Once-scorched Chernobyl landscape becomes wildlife paradise

If you weren’t ready to believe it before, you might be now that the statement has the weight of a nuclear-powered accident on its side: nature can handle itself.

The 1986 disaster in Ukraine is a household name now, after nearly 500,000 people were evacuated or resettled following the massive nuclear contamination of more than 4,000 square kilometres. But despite the frightening history of the area, its ecosystem is doing something remarkable.

“The abundance of large animals around Chernobyl, such as deer, elk and wild boar, matches that of nature reserves in the region – and wolves are seven times as common,” reported NewScientist.com this week.

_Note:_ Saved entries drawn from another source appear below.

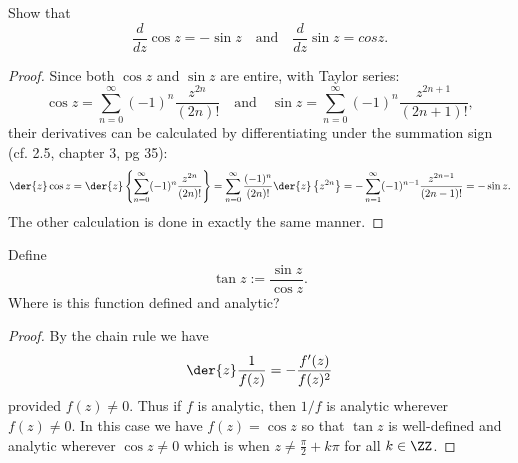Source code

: \begin{exer}{4}
Show that $$\frac{d}{dz}\cos z = -\sin z \quad\text{and}\quad \frac{d}{dz}\sin z=cos z.$$
\end{exer}

\begin{proof}
Since both $\cos z$ and $\sin z$ are entire, with Taylor series:
\[
	\cos z=\sum_{n=0}^{\infty} (-1)^n\frac{z^{2n}}{(2n)!} \quad\text{and}\quad %
	\sin z=\sum_{n=0}^{\infty} (-1)^n\frac{z^{2n+1}}{(2n+1)!},
\]
their derivatives can be calculated by differentiating under the summation sign 
(cf. 2.5, chapter 3, pg 35):
\[
	\der{z}\cos z=\der{z}\left\{ \sum_{n=0}^{\infty} (-1)^n\frac{z^{2n}}{(2n)!}\right\}= %
	\sum_{n=0}^{\infty}\frac{(-1)^n}{(2n)!}\der{z}\left\{z^{2n}\right\}= %
	-\sum_{n=1}^{\infty}(-1)^{n-1}\frac{z^{2n-1}}{(2n-1)!}= %
	-\sin z.
\]
The other calculation is done in exactly the same manner.
\end{proof}

\HRule

\begin{exer}{8}
Define $$\tan z:=\frac{\sin z}{\cos z}.$$ Where is this function defined and analytic?
\end{exer}
\begin{proof}
By the chain rule we have
\[
	\der{z}\frac{1}{f(z)}=-\frac{f'(z)}{f(z)^2}
\]
provided $f(z)\neq 0$. Thus if $f$ is analytic, then $1/f$ is analytic wherever $f(z)\neq0$.
In this case we have $f(z)=\cos z$ so that $\tan z$ is well-defined and analytic wherever
$\cos z\neq0$ which is when $z\neq \tfrac{\pi}{2}+k\pi$ for all $k\in\ZZ$.
\end{proof}

\HRule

A study was undertaken to determine the impacts of radiation on the various lifeforms in the area, the largest such effort since the accident occurred nearly 30 years ago.

“Whatever negative effects there are from radiation, they are not as large as the negative effects of having people there,” Jim Smith of the University of Portsmouth told NewScientist.com. “We’re not saying there weren’t radiological effects at all, but we can’t see effects on populations as a whole.”

The technical aspects of the study aside, it is quite apparent that even one of the most devastating man-made accidents of our time couldn’t keep nature down – so long as we stay out of the way.

“The everyday things we do, such as occupying an area, forestry, hunting and agriculture, are what damages the environment,” Smith said.